'Wasp Network', Directed By Olivier Assayas And Starring Penélope Cruz, Hits Netflix In June

Wasp Network, a new film from director Olivier Assayas, is headed to Netflix next month. Assayas' film, which stars Penélope Cruz, follows Cuban spies in American territory during the 1990s, and had its premiere at last year's Venice Film Festival before playing again at the New York Film Festival. In between festival appearances, Assayas re-edited the film.

According to VarietyWasp Network, starring Penélope Cruz, Édgar Ramírez, Wagner Moura, and Gael García Bernal, will hit Netflix on June 19. The film is based on the true story of the Cuban Five, "intelligence officers who were arrested in Florida in the '90s and later convicted of espionage and other illicit activities." The story focuses on René González (Ramirez), a Cuban pilot who leaves his wife and daughter behind to start a new life in Miami. After joining forces with a group of Cuban exiles in South Florida, known as the Wasp Network, he becomes part of a spy ring tasked with observing and infiltrating Cuban-American organizations against Fidel Castro."

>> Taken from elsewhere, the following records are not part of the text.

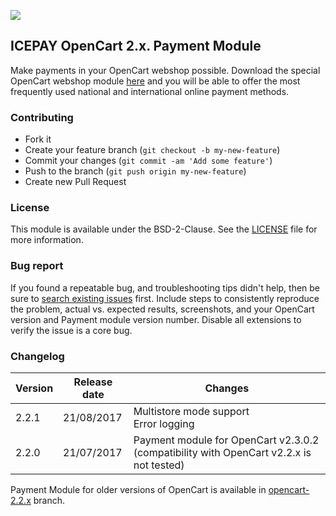 ![]( https://icepay.com/app/themes/icepay/dist/images/logos/logo_icepay.svg)

## ICEPAY OpenCart 2.x. Payment Module ##

Make payments in your OpenCart webshop possible. Download the special OpenCart webshop module [here](https://github.com/icepay/OpenCart/releases) and you will be able to offer the most frequently used national and international online payment methods.

### Contributing

* Fork it
* Create your feature branch (`git checkout -b my-new-feature`)
* Commit your changes (`git commit -am 'Add some feature'`)
* Push to the branch (`git push origin my-new-feature`)
* Create new Pull Request

### License

This module is available under the BSD-2-Clause. See the [LICENSE](https://github.com/icepay/OpenCart/blob/master/LICENSE) file for more information.

### Bug report

If you found a repeatable bug, and troubleshooting tips didn't help, then be sure to [search existing issues](https://github.com/icepay/OpenCart/issues) first. Include steps to consistently reproduce the problem, actual vs. expected results, screenshots, and your OpenCart version and Payment module version number. Disable all extensions to verify the issue is a core bug.

### Changelog

Version      | Release date   | Changes
------------ | -------------- | ------------------------
2.2.1        | 21/08/2017     | Multistore mode support<br>Error logging
2.2.0        | 21/07/2017     | Payment module for OpenCart v2.3.0.2 (compatibility with OpenCart v2.2.x is not tested)

Payment Module for older versions of OpenCart is available in [opencart-2.2.x](https://github.com/ICEPAY/OpenCart-2.x/tree/opencart-2.2.x) branch.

I'm a fan of Olivier Assayas' work – Personal Shopper 4-life – but Wasp Network has had a bumpy road to the screen. In between the Venice Film Festival and the New York Film Festival, Assayas re-edited the film – and that re-edit apparently didn't make the movie better. The reactions out of NYFF were mixed, with  Marshall Shaffer, reviewing for /Film, writing:

With the exception of scoring some political points at the expense of American hypocrisy, courtesy of a Fidel Castro archival interview, it's unclear what exactly Assayas is going for by the end in Wasp Network. Was it just for this anti-imperialist stinger at the end? If so, then he probably should have seeded the message a little bit more throughout. Was it just to tell this story? If so, alright, a little out of character and very unexpected. Was it to push himself by shooting a tense thriller in a tough locale? If so, Assayas deserves credit for wanting to shoot the film in Cuba to bring authenticity to the project, but that cannot excuse how dull the finished product is. The complexity of a film's production and logistics, frankly, matter little when it comes to evaluating it.

Mixed reviews aside, I'll probably still check this out just because I tend to enjoy Assayas' films. Fingers crossed that I end up liking this more than some others.